2. Die Beschwerde ist auch begründet. Nach § 119 Nr. 4 FGO ist ein Urteil stets als auf der Verletzung von Bundesrecht beruhend anzusehen, wenn ein Beteiligter im Verfahren nicht nach Vorschrift des Gesetzes vertreten war. Nicht nach den Vorschriften vertreten ist ein Beteiligter auch dann, wenn sein Prozessbevollmächtigter nicht geladen und deshalb zur mündlichen Verhandlung vor dem FG nicht erschienen ist (ständige Rechtsprechung, vgl.
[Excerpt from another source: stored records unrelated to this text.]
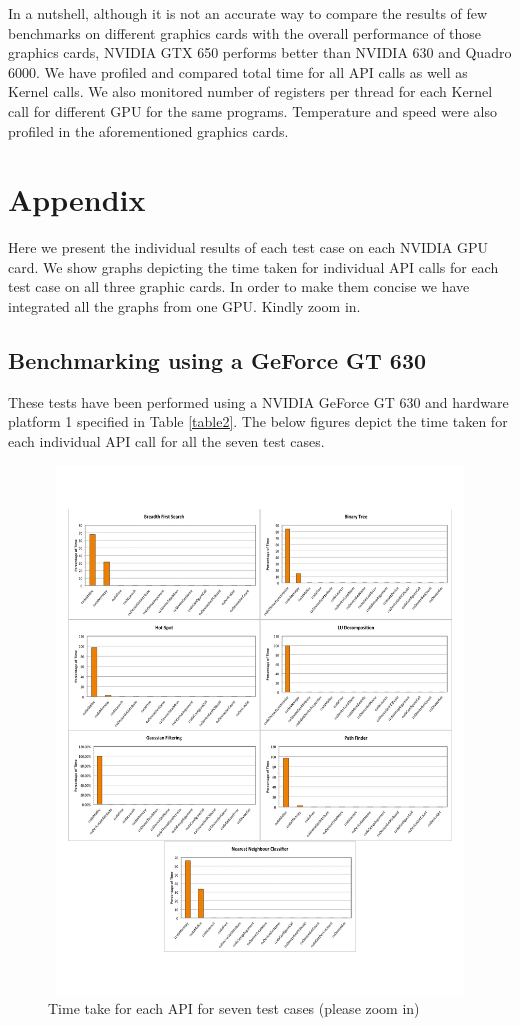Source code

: \documentclass[paper=a4, fontsize=11pt]{scrartcl}
\numberwithin{equation}{section}		%
\numberwithin{figure}{section}			%
\numberwithin{table}{section}				%
\begin{document}
In a nutshell, although it is not an accurate way to compare the results of few benchmarks on different graphics cards with the overall performance of those graphics cards, NVIDIA GTX 650 performs better than NVIDIA 630 and Quadro 6000. We have profiled and compared total time for all API calls as well as Kernel calls. We also monitored number of registers per thread for each Kernel call for different GPU for the same programs. Temperature and speed were also profiled in the aforementioned graphics cards.

\newpage
\section{Appendix}

Here we present the individual results of each test case on each NVIDIA GPU card. We show graphs depicting the time taken for individual API calls for each test case on all three graphic cards. In order to make them concise we have integrated all the graphs from one GPU. Kindly zoom in. 

\subsection{Benchmarking using a GeForce GT 630}
These tests have been performed using a NVIDIA GeForce GT 630 and hardware platform 1 specified in Table \ref{table2}. The below figures depict the time taken for each individual API call for all the seven test cases.  

\begin{figure}[!h]
\centering
\includegraphics[width=1\textwidth,height=14cm]{../imgs/x630.pdf}
\caption{Time take for each API for seven test cases (please zoom in)}
\label{fig:x630}
\end{figure}
\end{document}
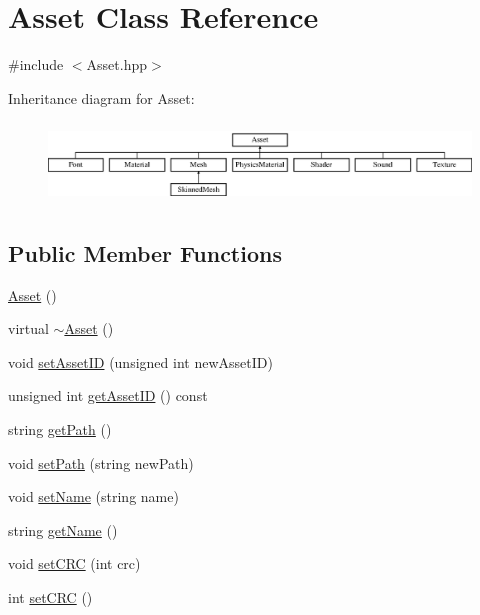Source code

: \hypertarget{class_asset}{}\section{Asset Class Reference}
\label{class_asset}


{\ttfamily \#include $<$Asset.\+hpp$>$}

Inheritance diagram for Asset\+:\begin{figure}[H]
\begin{center}
\leavevmode
\includegraphics[height=2.181818cm]{class_asset}
\end{center}
\end{figure}
\subsection*{Public Member Functions}
\begin{DoxyCompactItemize}
\item 
\hyperlink{class_asset_aae5517f0d77f2fbadaebef7a6988ec25}{Asset} ()
\item 
virtual \hyperlink{class_asset_a2cdb921599e4fdf8fc2e0ce5dd9266ee}{$\sim$\+Asset} ()
\item 
void \hyperlink{class_asset_a920b3238cad8063ca1482dfaedd95a5c}{set\+Asset\+I\+D} (unsigned int new\+Asset\+I\+D)
\item 
unsigned int \hyperlink{class_asset_ac5bf03127f4aa3f192efa7e0bbc80d6c}{get\+Asset\+I\+D} () const 
\item 
string \hyperlink{class_asset_afab04bc636b88dc6fb8735a959611cec}{get\+Path} ()
\item 
void \hyperlink{class_asset_a9d565be1462466aa491a2dfaeeed9c5b}{set\+Path} (string new\+Path)
\item 
void \hyperlink{class_asset_aa9591848b238fa4a43e2f7f8118a8fae}{set\+Name} (string name)
\item 
string \hyperlink{class_asset_aa550074b9d3da8e65ff3164f0cadfd4f}{get\+Name} ()
\item 
void \hyperlink{class_asset_a77fe2f2a76ea9c3c8ee11567079956e0}{set\+C\+R\+C} (int crc)
\item 
int \hyperlink{class_asset_a3accd92508b7b3df783c5eb67b88adfb}{set\+C\+R\+C} ()
\end{DoxyCompactItemize}


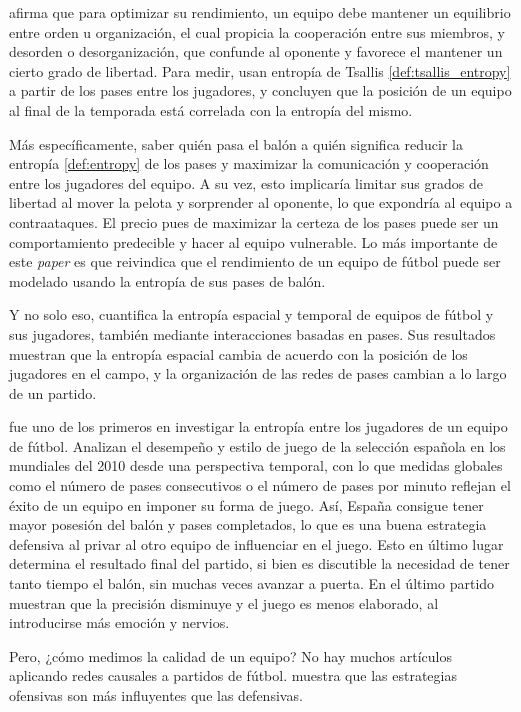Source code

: \cite{entropy-analysis} afirma que para optimizar su rendimiento, un 
equipo debe mantener un equilibrio entre orden u organización, el cual 
propicia la cooperación entre sus miembros, y desorden o desorganización, que confunde 
al oponente y favorece el mantener un cierto grado de libertad. Para medir, usan entropía de 
Tsallis \ref{def:tsallis_entropy} a partir de los pases entre los jugadores, y concluyen que la posición de un equipo 
al final de la temporada está correlada con la entropía del mismo. 

Más específicamente, saber quién pasa el balón a quién significa reducir la entropía \ref{def:entropy} de los pases y maximizar 
la comunicación y cooperación entre los jugadores del equipo. A su vez, esto implicaría limitar sus 
grados de libertad al mover la pelota y sorprender al oponente, lo que expondría al equipo a contraataques. El precio 
pues de maximizar la certeza de los pases puede ser un comportamiento predecible y hacer al equipo vulnerable. Lo más importante 
de este \textit{paper} es que reivindica que el rendimiento de un equipo de fútbol puede 
ser modelado usando la entropía de sus pases de balón.

Y no solo eso, \cite{spatial-and-temporal-entropies} cuantifica la entropía espacial y temporal de 
equipos de fútbol y sus jugadores, también mediante interacciones basadas en pases. Sus resultados 
muestran que la entropía espacial cambia de acuerdo con la posición de los jugadores en el campo, y la 
organización de las redes de pases cambian a lo largo de un partido. 

\cite{network-analysis} fue uno de los primeros en investigar la entropía entre los jugadores de un equipo de 
fútbol. Analizan el desempeño y estilo de juego de la selección española en los mundiales del 2010 desde una 
perspectiva temporal, con lo que medidas globales como el número de pases consecutivos o el número de 
pases por minuto reflejan el éxito de un equipo en imponer su forma de juego.
Así, España consigue tener mayor posesión del balón y pases completados, lo que es una buena estrategia defensiva 
al privar al otro equipo de influenciar en el juego. Esto en último lugar determina el resultado final del partido, 
si bien es discutible la necesidad de tener tanto tiempo el balón, sin muchas veces avanzar a puerta. En el 
último partido muestran que la precisión disminuye y el juego es menos elaborado, al introducirse 
más emoción y nervios.

Pero, ¿cómo medimos la calidad de un equipo? No hay muchos artículos aplicando redes causales a partidos de 
fútbol. \cite{cerqueira} muestra que las estrategias ofensivas son más influyentes que las defensivas.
Urteile des Bundesfinanzhofs --BFH-- vom 14. Dezember 1971 VIII R 13/67, BFHE 104, 491, BStBl II 1972, 424, und vom 15. November 1974 VI R 107/74, BFHE 114, 457, BStBl II 1975, 335).

Zu Unrecht hat das FG den Prozessbevollmächtigten des Klägers nicht zur mündlichen Verhandlung geladen. Gemäß § 62 Abs. 3 Satz 5 FGO sind Zustellungen während des finanzgerichtlichen Verfahrens an den bestellten Bevollmächtigten zu richten (dazu BFH-Urteil vom 27. April 1994 XI R 29/93, BFHE 174, 304, BStBl II 1994, 661). Entgegen den Ausführungen in der angefochtenen Entscheidung lag vor der Ladung zum Termin zur mündlichen Verhandlung eine Vollmacht des Prozessbevollmächtigten vor. Diese hatte der Kläger zusammen mit seiner Beschwerde gegen den Beschluss vom 12. April 2000 vorgelegt, mit dem das FG sein erstes Ablehnungsgesuch zurückgewiesen hatte. Die Beschwerdeschrift ging am 13. April 2000 beim FG ein und wurde von dem zuständigen Senat ausweislich des Nichtabhilfebeschlusses auf dem Original des Schriftsatzes auch zur Kenntnis genommen. Dass sich die Vollmacht im Zeitpunkt der Terminsverfügung nicht mehr bei den Akten des FG befand, weil sie mit der Beschwerdeschrift dem BFH vorgelegt worden war, vermag das FG nicht zu entlasten. Denn auch aus dem Beschluss des Senats vom 15. September 2000 IV B 59/00 ergibt sich, dass Rechtsanwalt S als Prozessbevollmächtigter in diesem Verfahren aufgetreten ist und nach § 62 Abs. 3 Satz 5 FGO auch zur mündlichen Verhandlung vor dem FG hätte geladen werden müssen. Der Kläger war daher im Klageverfahren i.S. des § 119 Nr. 4 FGO nicht nach Vorschrift des Gesetzes vertreten.

3. Da die Ursächlichkeit des Mangels für die Entscheidung bei dem in § 119 Nr. 4 FGO aufgeführten absoluten Revisionsgrund unwiderleglich vermutet wird, war das angefochtene Urteil aufzuheben und die Sache an das FG zurückzuverweisen.